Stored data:
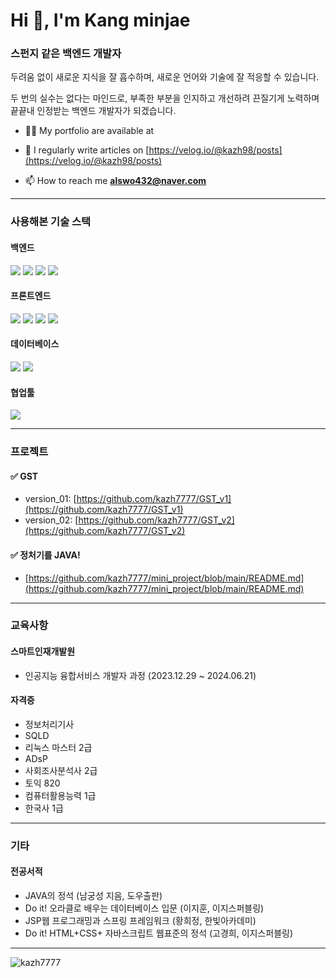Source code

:<h1 align="left">Hi 👋, I'm Kang minjae</h1>
<h3 align="left">스펀지 같은 백엔드 개발자</h3>
두려움 없이 새로운 지식을 잘 흡수하며, 새로운 언어와 기술에 잘 적응할 수 있습니다.

두 번의 실수는 없다는 마인드로, 부족한 부분을 인지하고 개선하려 끈질기게 노력하며 끝끝내 인정받는 백엔드 개발자가 되겠습니다.

- 👨‍💻 My portfolio are available at 

- 📝 I regularly write articles on [https://velog.io/@kazh98/posts](https://velog.io/@kazh98/posts)

- 📫 How to reach me **alswo432@naver.com**


<hr>

### 사용해본 기술 스택
#### 백엔드
<img src="https://img.shields.io/badge/node.js-339933?style=for-the-badge&logo=Node.js&logoColor=white"> <img src="https://img.shields.io/badge/express-000000?style=for-the-badge&logo=express&logoColor=white"> <img src="https://img.shields.io/badge/spring-6DB33F?style=for-the-badge&logo=spring&logoColor=white"> <img src="https://img.shields.io/badge/flask-000000?style=for-the-badge&logo=flask&logoColor=white">


#### 프론트엔드
<img src="https://img.shields.io/badge/html5-E34F26?style=for-the-badge&logo=html5&logoColor=white"> <img src="https://img.shields.io/badge/css-1572B6?style=for-the-badge&logo=css3&logoColor=white"> <img src="https://img.shields.io/badge/javascript-F7DF1E?style=for-the-badge&logo=javascript&logoColor=black"> <img src="https://img.shields.io/badge/react-61DAFB?style=for-the-badge&logo=react&logoColor=black">

#### 데이터베이스
<img src="https://img.shields.io/badge/mysql-4479A1?style=for-the-badge&logo=mysql&logoColor=white"> <img src="https://img.shields.io/badge/oracle-F80000?style=for-the-badge&logo=oracle&logoColor=white">


#### 협업툴
<img src="https://img.shields.io/badge/github-181717?style=for-the-badge&logo=github&logoColor=white">

<hr>

### 프로젝트
#### ✅ GST
- version_01: [https://github.com/kazh7777/GST_v1](https://github.com/kazh7777/GST_v1)
- version_02: [https://github.com/kazh7777/GST_v2](https://github.com/kazh7777/GST_v2)

#### ✅ 정처기를 JAVA!
- [https://github.com/kazh7777/mini_project/blob/main/README.md](https://github.com/kazh7777/mini_project/blob/main/README.md)

<hr>

### 교육사항
#### 스마트인재개발원
- 인공지능 융합서비스 개발자 과정 (2023.12.29 ~ 2024.06.21)

#### 자격증
- 정보처리기사
- SQLD
- 리눅스 마스터 2급
- ADsP
- 사회조사분석사 2급
- 토익 820
- 컴퓨터활용능력 1급
- 한국사 1급

<hr>

### 기타
#### 전공서적
- JAVA의 정석 (남궁성 지음, 도우출판)
- Do it! 오라클로 배우는 데이터베이스 입문 (이지훈, 이지스퍼블링)
- JSP웹 프로그래밍과 스프링 프레임워크 (황희정, 한빛아카데미)
- Do it! HTML+CSS+ 자바스크립트 웹표준의 정석 (고경희, 이지스퍼블링)

<hr>


<p><img align="left" src="https://github-readme-stats.vercel.app/api/top-langs?username=kazh7777&show_icons=true&locale=en&layout=compact" alt="kazh7777" /></p>

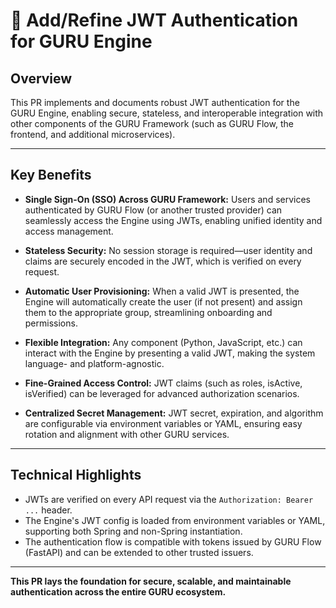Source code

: # 🔐 Add/Refine JWT Authentication for GURU Engine

## Overview

This PR implements and documents robust JWT authentication for the GURU Engine, enabling secure, stateless, and interoperable integration with other components of the GURU Framework (such as GURU Flow, the frontend, and additional microservices).

---

## Key Benefits

- **Single Sign-On (SSO) Across GURU Framework:**
  Users and services authenticated by GURU Flow (or another trusted provider) can seamlessly access the Engine using JWTs, enabling unified identity and access management.

- **Stateless Security:**
  No session storage is required—user identity and claims are securely encoded in the JWT, which is verified on every request.

- **Automatic User Provisioning:**
  When a valid JWT is presented, the Engine will automatically create the user (if not present) and assign them to the appropriate group, streamlining onboarding and permissions.

- **Flexible Integration:**
  Any component (Python, JavaScript, etc.) can interact with the Engine by presenting a valid JWT, making the system language- and platform-agnostic.

- **Fine-Grained Access Control:**
  JWT claims (such as roles, isActive, isVerified) can be leveraged for advanced authorization scenarios.

- **Centralized Secret Management:**
  JWT secret, expiration, and algorithm are configurable via environment variables or YAML, ensuring easy rotation and alignment with other GURU services.

---

## Technical Highlights

- JWTs are verified on every API request via the `Authorization: Bearer ...` header.
- The Engine's JWT config is loaded from environment variables or YAML, supporting both Spring and non-Spring instantiation.
- The authentication flow is compatible with tokens issued by GURU Flow (FastAPI) and can be extended to other trusted issuers.

---

**This PR lays the foundation for secure, scalable, and maintainable authentication across the entire GURU ecosystem.**

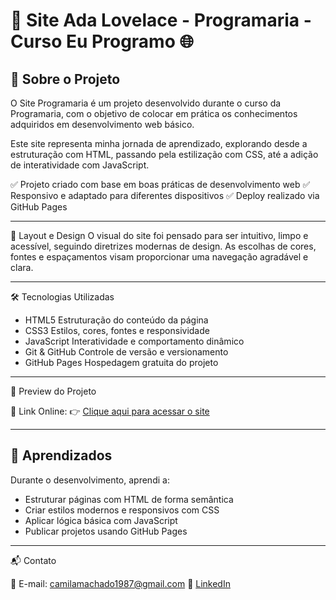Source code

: # 🚀 Site Ada Lovelace - Programaria - Curso Eu Programo 🌐

## 📍 Sobre o Projeto
O Site Programaria é um projeto desenvolvido durante o curso da Programaria, com o objetivo de colocar em prática os conhecimentos adquiridos em desenvolvimento web básico.

Este site representa minha jornada de aprendizado, explorando desde a estruturação com HTML, passando pela estilização com CSS, até a adição de interatividade com JavaScript.

✅ Projeto criado com base em boas práticas de desenvolvimento web
✅ Responsivo e adaptado para diferentes dispositivos
✅ Deploy realizado via GitHub Pages

---

🎨 Layout e Design
O visual do site foi pensado para ser intuitivo, limpo e acessível, seguindo diretrizes modernas de design.
As escolhas de cores, fontes e espaçamentos visam proporcionar uma navegação agradável e clara.

---


🛠️ Tecnologias Utilizadas

- HTML5	Estruturação do conteúdo da página
- CSS3	Estilos, cores, fontes e responsividade
- JavaScript	Interatividade e comportamento dinâmico
- Git & GitHub	Controle de versão e versionamento
- GitHub Pages	Hospedagem gratuita do projeto

---


📸 Preview do Projeto

🔗 Link Online:
👉 [Clique aqui para acessar o site]()

---

## 🌱 Aprendizados

Durante o desenvolvimento, aprendi a:

- Estruturar páginas com HTML de forma semântica
- Criar estilos modernos e responsivos com CSS
- Aplicar lógica básica com JavaScript
- Publicar projetos usando GitHub Pages

---


📬 Contato

📧 E-mail: camilamachado1987@gmail.com
💼 [LinkedIn](https://www.linkedin.com/in/camilamachado23/)
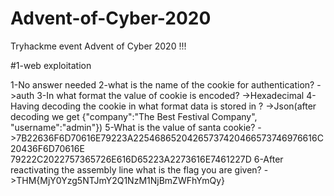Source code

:# Advent-of-Cyber-2020
Tryhackme event Advent of Cyber 2020 !!!

#1-web exploitation 


1-No answer needed
2-what is the name of the cookie  for authentication?
->auth
3-In what format the value of cookie is encoded?
->Hexadecimal
4-Having decoding the cookie in what format data is stored in ?
->Json(after decoding we get {"company":"The Best Festival Company", "username":"admin"})
5-What is the value of santa cookie?
->7B22636F6D70616E79223A22546865204265737420466573746976616C20436F6D70616E
79222C2022757365726E616D65223A2273616E7461227D
6-After reactivating the assembly line what is the flag you are given?
->THM{MjY0Yzg5NTJmY2Q1NzM1NjBmZWFhYmQy}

Exercise aim: What is needed is every line from the data above that includes the string "variables", copied out.

Solution to this task:
  JWT secret, expiration, and algorithm are configurable via environment variables or YAML, ensuring easy rotation and alignment with other GURU services.
- The Engine's JWT config is loaded from environment variables or YAML, supporting both Spring and non-Spring instantiation.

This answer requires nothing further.